Premium growth was observed across both the life and non-life segments, contributing to a more balanced development of the sector. Life insurance benefitted from increased awareness of long-term financial protection, retirement planning and risk mitigation, particularly in the context of demographic ageing and concerns regarding the adequacy of public social security systems. Non-life insurance experienced continued expansion, notably in health insurance, property insurance and covers linked to commercial and industrial activity.

Importantly, this growth was not driven exclusively by price increases. While inflationary pressures and higher claims costs influenced pricing in certain lines, the overall expansion reflects a combination of:
– increased insurance penetration;
– heightened risk awareness among individuals and businesses; and
– diversification of insurance products responding to new and evolving risks.

From a prudential and regulatory perspective, this trend supports the financial soundness of the sector, although it also reinforces the need for disciplined underwriting practices and close monitoring of technical profitability. Supervisory authorities remain attentive to the sustainability of growth, particularly in segments subject to rising claims frequency and severity.

Accelerated digitalisation and customer experience as a strategic priority

Digital transformation has become a defining feature of the Portuguese insurance market, with 2025 confirming a shift from incremental technological upgrades to structural digitalisation strategies affecting all stages of the insurance value chain.

Customer expectations and digital engagement

Policyholders increasingly expect fast, intuitive and transparent digital interactions, including online quotation, remote contracting, digital policy management and efficient claims handling. These expectations apply not only to retail customers but also to corporate clients, who increasingly demand real-time access to information and streamlined processes.

In response, insurers operating in Portugal have intensified investments in digital platforms, mobile applications and customer portals. Customer experience has become a central strategic objective, influencing product design, distribution models and service delivery. Digitalisation is therefore no longer viewed solely as an efficiency tool, but as a key driver of competitiveness and client retention.

Automation, data analytics and artificial intelligence

Insurers are making extensive use of automation, data analytics and artificial intelligence in areas such as underwriting, pricing, fraud detection and claims management. These technologies enable more accurate risk assessment, faster decision-making and enhanced personalisation of insurance products.

However, their deployment raises a range of legal and regulatory considerations, including:

– compliance with data protection rules;
– transparency and explainability of automated decision-making;
– governance of algorithms and models; and
– accountability for outcomes generated by artificial intelligence systems.
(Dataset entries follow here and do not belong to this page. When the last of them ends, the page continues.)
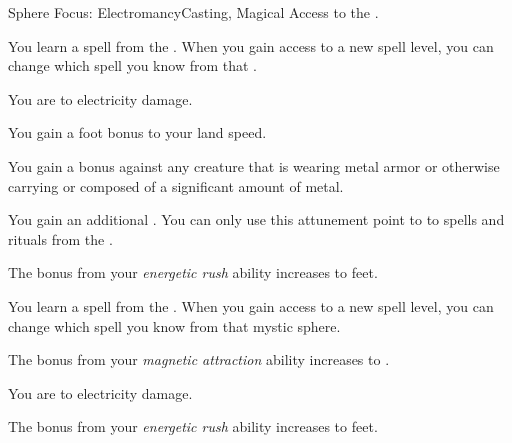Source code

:     \begin{feat}{Sphere Focus: Electromancy}{Casting, Magical}
        \featpre Access to the  .

         You learn a spell from the  .
        When you gain access to a new spell level, you can change which spell you know from that .

         You are  to electricity damage.

         You gain a  foot bonus to your land speed.

         You gain a   bonus against any creature that is wearing metal armor or otherwise carrying or composed of a significant amount of metal.

         You gain an additional .
        You can only use this attunement point to  to spells and rituals from the  .

         The bonus from your \textit{energetic rush} ability increases to  feet.

         You learn a spell from the  .
        When you gain access to a new spell level, you can change which spell you know from that mystic sphere.

         The bonus from your \textit{magnetic attraction} ability increases to .

         You are  to electricity damage.

         The bonus from your \textit{energetic rush} ability increases to  feet.
    \end{feat}

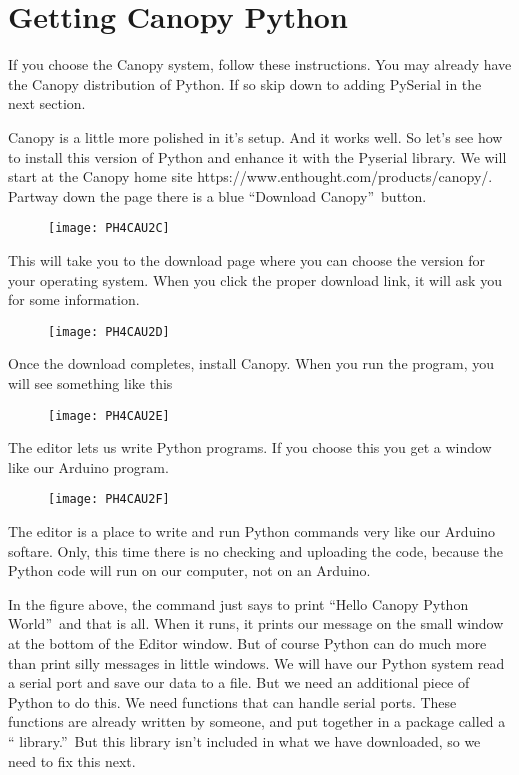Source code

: \section{Getting Canopy Python}

If you choose the Canopy system, follow these instructions. You may already
have the Canopy distribution of Python. If so skip down to adding PySerial
in the next section.

Canopy is a little more polished in it's setup. And it works well. So let's
see how to install this version of Python and enhance it with the Pyserial
library. We will start at the Canopy home site
https://www.enthought.com/products/canopy/. Partway down the page there is a
blue \textquotedblleft Download Canopy\textquotedblright\ button.

\begin{figure}[h!]
\texttt{[image: PH4CAU2C]}
\end{figure}This will take you to the
download page where you can choose the version for your operating system.
When you click the proper download link, it will ask you for some
information. \begin{figure}[h!]
\texttt{[image: PH4CAU2D]}
\end{figure}

Once the download completes, install Canopy. When you run the program, you
will see something like this\begin{figure}[h!]
\texttt{[image: PH4CAU2E]}
\end{figure}

The editor lets us write Python programs. If you choose this you get a
window like our Arduino program. \begin{figure}[h!]
\texttt{[image: PH4CAU2F]}
\end{figure}The editor is a place to write
and run Python commands very like our Arduino softare. Only, this time there
is no checking and uploading the code, because the Python code will run on
our computer, not on an Arduino.

In the figure above, the command just says to print \textquotedblleft Hello
Canopy Python World\textquotedblright\ and that is all. When it runs, it
prints our message on the small window at the bottom of the Editor window.
But of course Python can do much more than print silly messages in little
windows. We will have our Python system read a serial port and save our data
to a file. But we need an additional piece of Python to do this. We need
functions that can handle serial ports. These functions are already written
by someone, and put together in a package called a \textquotedblleft
library.\textquotedblright\ But this library isn't included in what we have
downloaded, so we need to fix this next.


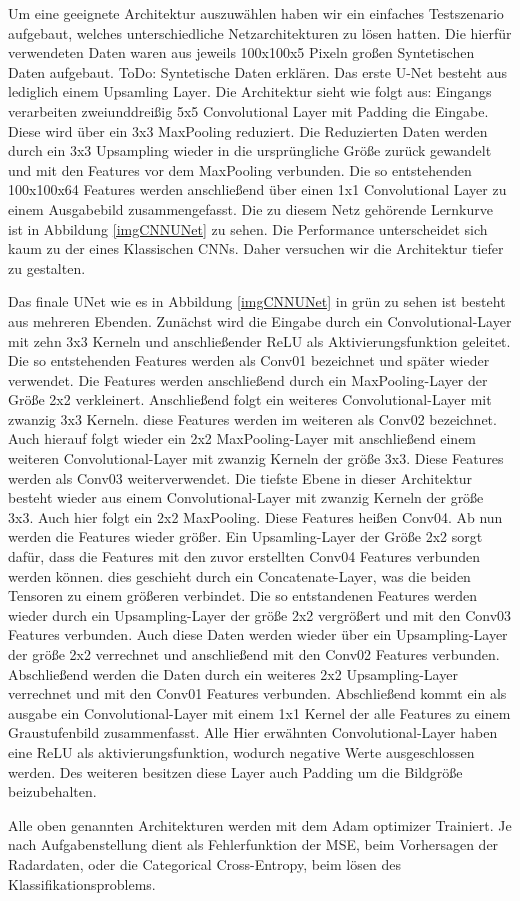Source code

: Um eine geeignete Architektur auszuwählen haben wir ein einfaches Testszenario aufgebaut, welches unterschiedliche Netzarchitekturen zu lösen hatten. Die hierfür verwendeten Daten waren aus jeweils 100x100x5 Pixeln großen Syntetischen Daten aufgebaut.
ToDo: Syntetische Daten erklären.
Das erste U-Net besteht aus lediglich einem Upsamling Layer. Die Architektur sieht wie folgt aus:
Eingangs verarbeiten zweiunddreißig 5x5 Convolutional Layer mit Padding die Eingabe. Diese wird über ein 3x3 MaxPooling reduziert. Die Reduzierten Daten werden durch ein 3x3 Upsampling wieder in die ursprüngliche Größe zurück gewandelt und mit den Features vor dem MaxPooling verbunden. Die so entstehenden 100x100x64 Features werden anschließend über einen 1x1 Convolutional Layer zu einem Ausgabebild zusammengefasst.
Die zu diesem Netz gehörende Lernkurve ist in Abbildung \ref{imgCNNUNet} zu sehen. Die Performance unterscheidet sich kaum zu der eines Klassischen CNNs. Daher versuchen wir die Architektur tiefer zu gestalten.

Das finale UNet wie es in Abbildung \ref{imgCNNUNet} in grün zu sehen ist besteht aus mehreren Ebenden.
Zunächst wird die Eingabe durch ein Convolutional-Layer mit zehn 3x3 Kerneln und anschließender ReLU als Aktivierungsfunktion geleitet. Die so entstehenden Features werden als Conv01 bezeichnet und später wieder verwendet.
Die Features werden anschließend durch ein MaxPooling-Layer der Größe 2x2 verkleinert. Anschließend folgt ein weiteres Convolutional-Layer mit zwanzig 3x3 Kerneln. diese Features werden im weiteren als Conv02 bezeichnet.
Auch hierauf folgt wieder ein 2x2 MaxPooling-Layer mit anschließend einem weiteren Convolutional-Layer mit zwanzig Kerneln der größe 3x3. Diese Features werden als Conv03 weiterverwendet.
Die tiefste Ebene in dieser Architektur besteht wieder aus einem Convolutional-Layer mit zwanzig Kerneln der größe 3x3. Auch hier folgt ein 2x2 MaxPooling. Diese Features heißen Conv04.
Ab nun werden die Features wieder größer. Ein Upsamling-Layer der Größe 2x2 sorgt dafür, dass die Features mit den zuvor erstellten Conv04 Features verbunden werden können. dies geschieht durch ein Concatenate-Layer, was die beiden Tensoren zu einem größeren verbindet. Die so entstandenen Features werden wieder durch ein Upsampling-Layer der größe 2x2 vergrößert und mit den Conv03 Features verbunden. Auch diese Daten werden wieder über ein Upsampling-Layer der größe 2x2 verrechnet und anschließend mit den Conv02 Features verbunden. Abschließend werden die Daten durch ein weiteres 2x2 Upsampling-Layer verrechnet und mit den Conv01 Features verbunden. Abschließend kommt ein als ausgabe ein Convolutional-Layer mit einem 1x1 Kernel der alle Features zu einem Graustufenbild zusammenfasst.
Alle Hier erwähnten Convolutional-Layer haben eine ReLU als aktivierungsfunktion, wodurch negative Werte ausgeschlossen werden. Des weiteren besitzen diese Layer auch Padding um die Bildgröße beizubehalten.

Alle oben genannten Architekturen werden mit dem Adam optimizer Trainiert. Je nach Aufgabenstellung dient als Fehlerfunktion der MSE, beim Vorhersagen der Radardaten, oder die Categorical Cross-Entropy, beim lösen des Klassifikationsproblems.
As a result, insurers are increasingly required to integrate legal and compliance considerations into technology development and deployment, ensuring that innovation is supported by appropriate governance frameworks.

Omnichannel distribution and human interaction

Despite the rapid expansion of digital channels, insurers continue to recognise the importance of human interaction, particularly in complex or sensitive situations such as claims disputes or high-value underwriting decisions. The prevailing model in 2025 was one of omnichannel integration, combining digital efficiency with personalised support.

Increasingly demanding regulation, particularly in technology and compliance

One of the most significant developments affecting the Portuguese insurance market in 2025 was the intensification of regulatory and supervisory requirements, especially in areas related to technology, operational resilience and compliance.

Supervisory focus of the ASF

The Autoridade de Supervisão de Seguros e Fundos de Pensões (ASF) continues to adopt a proactive supervisory stance, placing increased emphasis on:

– corporate governance arrangements;
– internal control and risk management systems;
– outsourcing and third-party dependencies; and
– operational and technological resilience.

Technology-related risks are now explicitly incorporated into supervisory assessments, reflecting the growing reliance of insurers on digital infrastructures and external service providers.

Digital Operational Resilience Act (DORA)

The application of DORA from January 2025 constitutes a major regulatory milestone for insurers operating in Portugal. DORA establishes a harmonised framework at EU level for managing ICT risks across the financial sector.

Under DORA, insurers are required to implement comprehensive ICT risk management frameworks, including:
– identification and classification of ICT assets and risks;
– mandatory reporting of significant ICT-related incidents;
– regular testing of digital operational resilience; and
– oversight of critical third-party ICT service providers.

These obligations extend beyond IT departments and require direct involvement of management bodies, reinforcing the accountability of boards and senior management for technological resilience.

Compliance as a core governance function

In this regulatory context, compliance functions have evolved into central governance pillars. Insurers must demonstrate not only formal compliance with regulatory requirements, but also the effectiveness of internal controls, documentation and decision-making processes.

The integration of legal, compliance, risk and IT functions has therefore become essential to meet supervisory expectations and mitigate regulatory risk.

Emerging risks at the centre of strategic attention

Emerging risks have moved to the forefront of strategic and legal analysis in the Portuguese insurance sector, with climate change, cybersecurity and health-related risks receiving particular attention in 2025.

Climate risk

Climate-related risks are increasingly recognised as structural and systemic. The frequency and severity of extreme weather events have affected claims, particularly in property, agricultural and business interruption insurance.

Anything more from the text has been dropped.